ER stress mediated regulation of miR23a confer Hela cells better adaptability to utilize glycolytic pathway

Cancer cells exhibit increased dependency on aerobic glycolysis, a phenomenon referred as the “Warburg effect” and therefore, blocking glycolysis by using non‐metabolizable analogues of glucose, like 2‐Deoxy glucose (2‐DG), has been proposed to be of huge therapeutic importance. One of the major drawbacks of using 2‐DG as a chemotherapeutic agent is that it can induce ER stress. ER stress is a hall mark in many solid tumors and the unfolded protein response (UPR) associated with it initiates many survival mechanisms in cancer cells. In the present study, we report a novel survival mechanism associated with ER stress, by which the cancer cells become more adapted to aerobic glycolysis. When ER stress was induced in Hela cells by treating them with 2‐DG or Thapsigargin (TG) the expression and activity of LDH was significantly up regulated, conferring the cells a greater glycolytic potential. A simultaneous decrease was observed in the expression of miR‐23a, which was predicted in silico to have target site on the 3′UTR of LDH A and B mRNAs. miRNA over expression studies and mRNA degradation assays suggest that miR‐23a could target LDH A and LDH B mRNAs.
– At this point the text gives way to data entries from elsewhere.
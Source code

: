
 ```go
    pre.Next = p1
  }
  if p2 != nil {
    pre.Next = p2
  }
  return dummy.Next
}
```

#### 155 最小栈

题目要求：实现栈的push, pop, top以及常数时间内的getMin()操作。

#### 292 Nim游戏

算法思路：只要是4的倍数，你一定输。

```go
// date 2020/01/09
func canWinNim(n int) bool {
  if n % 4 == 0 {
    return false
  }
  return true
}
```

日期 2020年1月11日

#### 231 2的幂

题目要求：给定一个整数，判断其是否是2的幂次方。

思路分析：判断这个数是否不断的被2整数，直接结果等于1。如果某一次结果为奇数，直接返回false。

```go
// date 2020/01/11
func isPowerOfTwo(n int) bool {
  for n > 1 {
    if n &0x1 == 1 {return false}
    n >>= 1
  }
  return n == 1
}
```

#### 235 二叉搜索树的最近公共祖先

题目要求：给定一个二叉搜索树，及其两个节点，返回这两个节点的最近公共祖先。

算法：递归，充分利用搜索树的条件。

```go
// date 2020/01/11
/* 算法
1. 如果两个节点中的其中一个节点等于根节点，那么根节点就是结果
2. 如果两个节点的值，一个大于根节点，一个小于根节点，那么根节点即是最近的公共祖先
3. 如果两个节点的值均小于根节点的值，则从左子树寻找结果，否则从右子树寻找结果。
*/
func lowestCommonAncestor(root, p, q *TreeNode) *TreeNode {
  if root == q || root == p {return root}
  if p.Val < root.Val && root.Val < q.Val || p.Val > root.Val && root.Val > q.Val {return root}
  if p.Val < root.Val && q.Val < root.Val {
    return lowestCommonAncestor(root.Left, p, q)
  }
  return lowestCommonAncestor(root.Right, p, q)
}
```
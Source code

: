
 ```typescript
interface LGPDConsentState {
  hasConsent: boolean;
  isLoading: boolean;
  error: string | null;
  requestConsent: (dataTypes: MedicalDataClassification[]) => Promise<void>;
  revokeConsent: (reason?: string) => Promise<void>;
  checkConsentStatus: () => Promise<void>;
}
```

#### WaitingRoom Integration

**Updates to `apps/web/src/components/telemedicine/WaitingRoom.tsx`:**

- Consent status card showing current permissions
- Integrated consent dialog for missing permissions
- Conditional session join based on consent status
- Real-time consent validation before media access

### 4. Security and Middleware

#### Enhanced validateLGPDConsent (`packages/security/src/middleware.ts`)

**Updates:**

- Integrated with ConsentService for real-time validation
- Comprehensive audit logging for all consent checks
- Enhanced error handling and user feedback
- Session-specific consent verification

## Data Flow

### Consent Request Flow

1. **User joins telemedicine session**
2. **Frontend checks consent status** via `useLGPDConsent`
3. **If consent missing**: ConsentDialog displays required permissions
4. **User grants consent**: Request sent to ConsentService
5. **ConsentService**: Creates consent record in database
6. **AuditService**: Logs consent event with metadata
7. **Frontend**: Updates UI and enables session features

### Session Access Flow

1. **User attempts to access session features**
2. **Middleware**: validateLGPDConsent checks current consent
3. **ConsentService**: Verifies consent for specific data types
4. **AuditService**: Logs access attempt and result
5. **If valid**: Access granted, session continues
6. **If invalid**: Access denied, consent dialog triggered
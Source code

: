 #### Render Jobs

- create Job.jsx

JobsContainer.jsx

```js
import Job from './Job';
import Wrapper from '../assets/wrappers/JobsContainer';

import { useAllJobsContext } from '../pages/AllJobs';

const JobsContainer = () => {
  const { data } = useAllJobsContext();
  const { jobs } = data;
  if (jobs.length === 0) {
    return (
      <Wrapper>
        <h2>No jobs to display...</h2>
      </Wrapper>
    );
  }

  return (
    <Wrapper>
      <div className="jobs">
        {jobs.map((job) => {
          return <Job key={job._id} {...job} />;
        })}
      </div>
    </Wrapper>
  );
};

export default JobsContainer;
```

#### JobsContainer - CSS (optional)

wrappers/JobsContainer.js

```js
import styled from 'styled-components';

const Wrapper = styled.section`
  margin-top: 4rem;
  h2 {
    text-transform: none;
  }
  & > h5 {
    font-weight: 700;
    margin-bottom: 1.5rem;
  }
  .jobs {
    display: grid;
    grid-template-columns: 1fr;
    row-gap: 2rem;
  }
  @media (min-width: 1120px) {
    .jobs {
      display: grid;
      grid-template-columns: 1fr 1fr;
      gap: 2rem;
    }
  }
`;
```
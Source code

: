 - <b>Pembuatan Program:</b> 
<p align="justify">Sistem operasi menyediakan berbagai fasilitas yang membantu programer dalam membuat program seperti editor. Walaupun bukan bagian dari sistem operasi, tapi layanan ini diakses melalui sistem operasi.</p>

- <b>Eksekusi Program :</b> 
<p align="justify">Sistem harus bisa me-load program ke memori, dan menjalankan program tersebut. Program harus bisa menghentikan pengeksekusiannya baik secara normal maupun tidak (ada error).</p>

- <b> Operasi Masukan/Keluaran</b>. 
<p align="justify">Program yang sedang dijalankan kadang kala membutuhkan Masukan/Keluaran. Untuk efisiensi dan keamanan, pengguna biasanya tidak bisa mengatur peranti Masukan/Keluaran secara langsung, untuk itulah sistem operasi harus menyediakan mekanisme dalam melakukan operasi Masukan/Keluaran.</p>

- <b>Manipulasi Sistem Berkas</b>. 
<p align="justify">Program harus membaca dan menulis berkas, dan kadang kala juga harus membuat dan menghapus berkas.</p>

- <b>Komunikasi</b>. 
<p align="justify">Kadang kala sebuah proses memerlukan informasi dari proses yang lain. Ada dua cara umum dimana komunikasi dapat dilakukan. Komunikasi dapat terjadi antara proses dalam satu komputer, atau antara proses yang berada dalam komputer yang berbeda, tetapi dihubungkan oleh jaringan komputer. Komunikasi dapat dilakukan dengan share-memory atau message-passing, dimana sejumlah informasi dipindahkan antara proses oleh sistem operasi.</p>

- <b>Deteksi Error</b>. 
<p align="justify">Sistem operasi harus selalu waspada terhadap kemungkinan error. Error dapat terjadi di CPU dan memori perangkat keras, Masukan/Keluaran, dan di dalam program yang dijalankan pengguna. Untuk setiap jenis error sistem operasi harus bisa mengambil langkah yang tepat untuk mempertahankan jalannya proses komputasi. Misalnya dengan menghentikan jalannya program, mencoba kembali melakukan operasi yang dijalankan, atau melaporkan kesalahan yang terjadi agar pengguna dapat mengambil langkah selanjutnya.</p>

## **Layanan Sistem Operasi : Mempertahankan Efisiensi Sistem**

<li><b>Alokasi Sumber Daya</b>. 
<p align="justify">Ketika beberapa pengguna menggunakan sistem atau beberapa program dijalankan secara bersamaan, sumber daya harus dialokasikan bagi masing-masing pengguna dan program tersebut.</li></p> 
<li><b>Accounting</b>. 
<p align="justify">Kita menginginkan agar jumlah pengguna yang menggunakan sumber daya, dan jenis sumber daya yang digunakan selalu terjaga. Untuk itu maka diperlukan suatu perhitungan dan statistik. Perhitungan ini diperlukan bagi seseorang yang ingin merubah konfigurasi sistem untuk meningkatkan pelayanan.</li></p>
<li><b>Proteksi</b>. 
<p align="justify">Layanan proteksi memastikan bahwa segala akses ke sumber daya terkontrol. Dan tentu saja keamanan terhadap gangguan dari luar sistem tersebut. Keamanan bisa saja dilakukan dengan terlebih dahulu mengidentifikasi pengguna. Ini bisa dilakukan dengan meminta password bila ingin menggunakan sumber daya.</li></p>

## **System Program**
Further on the basis of our results and previous scientific reports, we propose that “c‐Myc,” which is over expressed during ER stress, repress the expression of miR‐23a, which in turn regulates the expression of its target genes viz., LDH A and LDH B, thereby making the cells more competent to survive in tumor microenvironment, which requires efficient use of aerobic glycolysis.